The Iran Connection

  • The Administration has already drawn fire for overstating its claims of a link between al-Qaeda and Iraq. Now the report due this week from the bipartisan commission on the origins of the 9/11 attacks will suggest that the Administration may have focused its energy on the wrong country. Sources tell TIME the commission will present new evidence of contacts between al-Qaeda and Iran.

    A senior U.S. official says the commission has uncovered evidence suggesting that 8 to 10 of the 14 "muscle" hijackers — those who helped gain control of the four 9/11 aircraft and subdue the crew and passengers --passed through Iran between October 2000 and February 2001. Sources tell TIME that commission investigators found that Iran has allowed al-Qaeda members to enter and exit the country across the Afghan border since October 2000. Iranian officials issued specific instructions to border guards to facilitate the travel of al-Qaeda personnel in and out of the country, including orders that their passports not be stamped. The report does not, however, offer evidence that Iran was aware of the plans for the 9/11 attacks. The senior official says the report will also say that Iranian officials approached the al-Qaeda leadership after the 2000 bombing of the U.S.S. Cole and proposed a collaborative relationship in future attacks on the U.S., but the offer was turned down by Osama bin Laden because he did not want to alienate his supporters in Saudi Arabia.

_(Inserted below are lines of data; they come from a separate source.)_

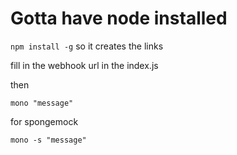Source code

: # Gotta have node installed

`npm install -g` so it creates the links

fill in the webhook url in the index.js

then

`mono "message"`

for spongemock

`mono -s "message"`
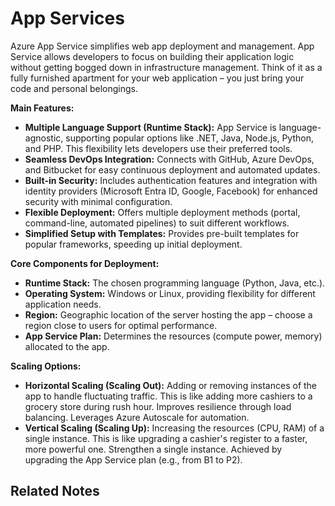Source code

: # App Services

Azure App Service simplifies web app deployment and management. App Service allows developers to focus on building their application logic without getting bogged down in infrastructure management. Think of it as a fully furnished apartment for your web application – you just bring your code and personal belongings.

**Main Features:**

- **Multiple Language Support (Runtime Stack):** App Service is language-agnostic, supporting popular options like .NET, Java, Node.js, Python, and PHP. This flexibility lets developers use their preferred tools.
- **Seamless DevOps Integration:** Connects with GitHub, Azure DevOps, and Bitbucket for easy continuous deployment and automated updates.
- **Built-in Security:** Includes authentication features and integration with identity providers (Microsoft Entra ID, Google, Facebook) for enhanced security with minimal configuration.
- **Flexible Deployment:** Offers multiple deployment methods (portal, command-line, automated pipelines) to suit different workflows.
- **Simplified Setup with Templates:** Provides pre-built templates for popular frameworks, speeding up initial deployment.

**Core Components for Deployment:**

- **Runtime Stack:** The chosen programming language (Python, Java, etc.).
- **Operating System:** Windows or Linux, providing flexibility for different application needs.
- **Region:** Geographic location of the server hosting the app – choose a region close to users for optimal performance.
- **App Service Plan:** Determines the resources (compute power, memory) allocated to the app.

**Scaling Options:**

- **Horizontal Scaling (Scaling Out):** Adding or removing instances of the app to handle fluctuating traffic. This is like adding more cashiers to a grocery store during rush hour. Improves resilience through load balancing. Leverages Azure Autoscale for automation.
- **Vertical Scaling (Scaling Up):** Increasing the resources (CPU, RAM) of a single instance. This is like upgrading a cashier's register to a faster, more powerful one. Strengthen a single instance. Achieved by upgrading the App Service plan (e.g., from B1 to P2).

## Related Notes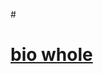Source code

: #<h1><a href="g:\programa\escritorio\escuela walter\7 9\viernes\pagina de empresa\CLASE1 wep.html">bio whole </a></h1>

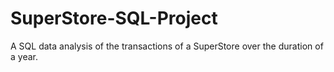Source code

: # SuperStore-SQL-Project
A SQL data analysis of the transactions of a SuperStore over the duration of a year. 
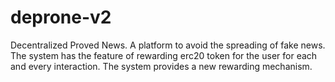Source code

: # deprone-v2

 Decentralized Proved News. A platform to avoid the spreading of fake news.
 The system has the feature of rewarding erc20 token for the user for each and every interaction. 
 The system provides a new rewarding mechanism.
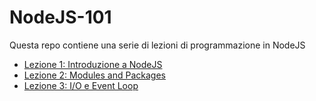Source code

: # NodeJS-101
Questa repo contiene una serie di lezioni di programmazione in NodeJS 

- [Lezione 1: Introduzione a NodeJS](./lezione-1-node-js/README.md)
- [Lezione 2: Modules and Packages](./lezione-2-modules-packages/README.md)
- [Lezione 3: I/O e Event Loop](./lezione-3-io-event-loop/README.md)
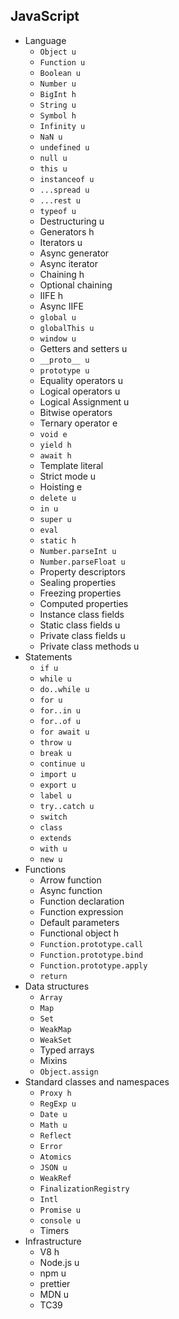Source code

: ## JavaScript

- Language
  - `Object u`
  - `Function u`
  - `Boolean u`
  - `Number u`
  - `BigInt h`
  - `String u`
  - `Symbol h`
  - `Infinity u`
  - `NaN u`
  - `undefined u`
  - `null u`
  - `this u`
  - `instanceof u`
  - `...spread u`
  - `...rest u`
  - `typeof u`
  - Destructuring u
  - Generators h
  - Iterators u
  - Async generator
  - Async iterator
  - Chaining h
  - Optional chaining
  - IIFE h
  - Async IIFE
  - `global u`
  - `globalThis u`
  - `window u`
  - Getters and setters u
  - `__proto__ u`
  - `prototype u`
  - Equality operators u
  - Logical operators u
  - Logical Assignment u
  - Bitwise operators
  - Ternary operator e
  - `void e`
  - `yield h`
  - `await h`
  - Template literal
  - Strict mode u
  - Hoisting e
  - `delete u`
  - `in u`
  - `super u`
  - `eval`
  - `static h`
  - `Number.parseInt u`
  - `Number.parseFloat u`
  - Property descriptors
  - Sealing properties
  - Freezing properties
  - Computed properties
  - Instance class fields
  - Static class fields u
  - Private class fields u
  - Private class methods u
- Statements
  - `if u`
  - `while u`
  - `do..while u`
  - `for u`
  - `for..in u`
  - `for..of u`
  - `for await u`
  - `throw u`
  - `break u`
  - `continue u`
  - `import u`
  - `export u`
  - `label u`
  - `try..catch u`
  - `switch`
  - `class`
  - `extends`
  - `with u`
  - `new u`
- Functions
  - Arrow function
  - Async function
  - Function declaration
  - Function expression
  - Default parameters
  - Functional object h
  - `Function.prototype.call`
  - `Function.prototype.bind`
  - `Function.prototype.apply`
  - `return`
- Data structures
  - `Array`
  - `Map`
  - `Set`
  - `WeakMap`
  - `WeakSet`
  - Typed arrays
  - Mixins
  - `Object.assign`
- Standard classes and namespaces
  - `Proxy h`
  - `RegExp u`
  - `Date u`
  - `Math u`
  - `Reflect`
  - `Error`
  - `Atomics`
  - `JSON u`
  - `WeakRef`
  - `FinalizationRegistry`
  - `Intl`
  - `Promise u`
  - `console u`
  - Timers
- Infrastructure
  - V8 h
  - Node.js u
  - npm u
  - prettier
  - MDN u
  - TC39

    Much of this new information came from al-Qaeda detainees interrogated by the U.S., including captured Yemeni al-Qaeda operative Waleed Muhammad bin Attash, who organized the Cole attack, and from as many as 100 separate electronic intelligence intercepts. After Time.com first reported the commission's findings on contact between Iran and al-Qaeda, Iran's Intelligence Minister issued a statement on Saturday claiming that "the Intelligence Ministry has identified and dismantled all Iranian branches of the al-Qaeda movement."